» **WHAT THE EXERCISE ASKS**: Only the lines from the opening of the material through the one containing "<p>这是六则或许对你有些许帮助的信息:</p>" should be reproduced, each exactly as it stands.

» **DATA EXCERPTS**:
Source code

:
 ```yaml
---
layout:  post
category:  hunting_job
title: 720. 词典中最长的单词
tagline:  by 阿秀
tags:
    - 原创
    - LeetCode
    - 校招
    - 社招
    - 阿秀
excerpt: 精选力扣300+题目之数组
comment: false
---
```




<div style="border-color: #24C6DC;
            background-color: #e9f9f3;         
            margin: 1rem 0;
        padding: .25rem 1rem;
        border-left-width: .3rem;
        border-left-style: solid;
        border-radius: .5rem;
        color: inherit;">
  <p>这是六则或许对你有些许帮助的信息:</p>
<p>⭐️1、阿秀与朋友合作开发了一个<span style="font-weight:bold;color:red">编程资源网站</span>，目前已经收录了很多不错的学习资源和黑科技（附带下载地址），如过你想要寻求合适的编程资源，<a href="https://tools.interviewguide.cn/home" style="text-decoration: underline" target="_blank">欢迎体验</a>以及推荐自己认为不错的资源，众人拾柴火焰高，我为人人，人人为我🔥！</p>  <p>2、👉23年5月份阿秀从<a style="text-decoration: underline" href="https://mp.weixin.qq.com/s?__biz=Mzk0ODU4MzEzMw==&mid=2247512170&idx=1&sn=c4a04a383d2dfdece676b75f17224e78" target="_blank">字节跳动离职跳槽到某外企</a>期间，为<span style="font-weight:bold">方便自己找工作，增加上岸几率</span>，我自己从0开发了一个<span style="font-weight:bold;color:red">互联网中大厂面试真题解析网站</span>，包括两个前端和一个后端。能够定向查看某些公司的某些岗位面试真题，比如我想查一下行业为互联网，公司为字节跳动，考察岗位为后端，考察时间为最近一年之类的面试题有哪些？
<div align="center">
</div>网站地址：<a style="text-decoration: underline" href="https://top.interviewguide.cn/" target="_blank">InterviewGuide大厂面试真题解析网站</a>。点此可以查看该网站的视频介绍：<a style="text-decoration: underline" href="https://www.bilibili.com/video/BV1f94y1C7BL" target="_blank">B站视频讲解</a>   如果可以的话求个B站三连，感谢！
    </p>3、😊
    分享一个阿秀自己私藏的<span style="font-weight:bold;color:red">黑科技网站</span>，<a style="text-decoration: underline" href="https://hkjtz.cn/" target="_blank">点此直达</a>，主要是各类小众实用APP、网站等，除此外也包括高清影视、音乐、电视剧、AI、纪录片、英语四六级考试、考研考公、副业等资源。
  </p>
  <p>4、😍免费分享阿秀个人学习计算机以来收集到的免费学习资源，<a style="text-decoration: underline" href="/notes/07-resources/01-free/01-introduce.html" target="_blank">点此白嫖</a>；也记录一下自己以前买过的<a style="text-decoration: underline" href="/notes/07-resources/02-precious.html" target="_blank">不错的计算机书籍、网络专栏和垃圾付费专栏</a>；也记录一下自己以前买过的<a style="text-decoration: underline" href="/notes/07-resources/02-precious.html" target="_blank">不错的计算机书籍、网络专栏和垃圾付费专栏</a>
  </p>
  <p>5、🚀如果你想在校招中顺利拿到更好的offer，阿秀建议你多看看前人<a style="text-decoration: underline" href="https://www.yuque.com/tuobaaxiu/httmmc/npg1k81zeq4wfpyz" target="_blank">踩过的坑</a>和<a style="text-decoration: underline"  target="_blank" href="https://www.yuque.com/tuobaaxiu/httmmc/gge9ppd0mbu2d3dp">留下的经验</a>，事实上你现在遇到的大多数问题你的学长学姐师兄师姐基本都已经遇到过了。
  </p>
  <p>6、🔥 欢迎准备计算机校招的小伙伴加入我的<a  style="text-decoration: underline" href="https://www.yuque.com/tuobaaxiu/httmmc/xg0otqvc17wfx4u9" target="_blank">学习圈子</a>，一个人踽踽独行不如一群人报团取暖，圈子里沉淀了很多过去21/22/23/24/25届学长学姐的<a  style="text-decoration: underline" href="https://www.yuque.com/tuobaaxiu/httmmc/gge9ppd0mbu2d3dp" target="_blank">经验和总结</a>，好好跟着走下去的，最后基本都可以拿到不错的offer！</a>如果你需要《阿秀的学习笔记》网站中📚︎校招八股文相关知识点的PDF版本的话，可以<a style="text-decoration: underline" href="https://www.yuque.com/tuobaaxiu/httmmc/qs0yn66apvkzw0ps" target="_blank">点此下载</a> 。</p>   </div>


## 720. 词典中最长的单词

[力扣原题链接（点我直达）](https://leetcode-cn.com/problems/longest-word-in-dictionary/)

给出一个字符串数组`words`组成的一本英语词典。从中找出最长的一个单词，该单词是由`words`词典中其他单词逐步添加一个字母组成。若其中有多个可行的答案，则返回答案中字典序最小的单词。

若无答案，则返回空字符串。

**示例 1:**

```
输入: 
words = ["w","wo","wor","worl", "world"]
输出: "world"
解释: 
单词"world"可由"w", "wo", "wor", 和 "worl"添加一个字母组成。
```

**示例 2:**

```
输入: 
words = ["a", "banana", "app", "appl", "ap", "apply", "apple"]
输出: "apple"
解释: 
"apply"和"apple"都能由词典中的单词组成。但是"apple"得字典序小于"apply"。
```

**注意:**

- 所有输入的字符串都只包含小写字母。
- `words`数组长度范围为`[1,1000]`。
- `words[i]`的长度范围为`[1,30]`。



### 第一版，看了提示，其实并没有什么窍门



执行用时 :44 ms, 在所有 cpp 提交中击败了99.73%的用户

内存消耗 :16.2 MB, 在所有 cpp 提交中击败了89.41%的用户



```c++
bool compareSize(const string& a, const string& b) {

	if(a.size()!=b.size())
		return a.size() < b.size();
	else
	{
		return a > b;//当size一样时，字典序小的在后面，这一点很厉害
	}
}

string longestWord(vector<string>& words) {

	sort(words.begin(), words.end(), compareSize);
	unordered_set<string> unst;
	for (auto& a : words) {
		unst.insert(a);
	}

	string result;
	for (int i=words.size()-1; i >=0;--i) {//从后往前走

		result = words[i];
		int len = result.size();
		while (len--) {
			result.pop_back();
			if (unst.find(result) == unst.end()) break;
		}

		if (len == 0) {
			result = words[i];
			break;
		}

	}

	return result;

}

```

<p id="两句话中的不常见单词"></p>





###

» **EXPECTED OUTPUT**:
Source code

:
 ```yaml
---
layout:  post
category:  hunting_job
title: 720. 词典中最长的单词
tagline:  by 阿秀
tags:
    - 原创
    - LeetCode
    - 校招
    - 社招
    - 阿秀
excerpt: 精选力扣300+题目之数组
comment: false
---
```




<div style="border-color: #24C6DC;
            background-color: #e9f9f3;         
            margin: 1rem 0;
        padding: .25rem 1rem;
        border-left-width: .3rem;
        border-left-style: solid;
        border-radius: .5rem;
        color: inherit;">
  <p>这是六则或许对你有些许帮助的信息:</p>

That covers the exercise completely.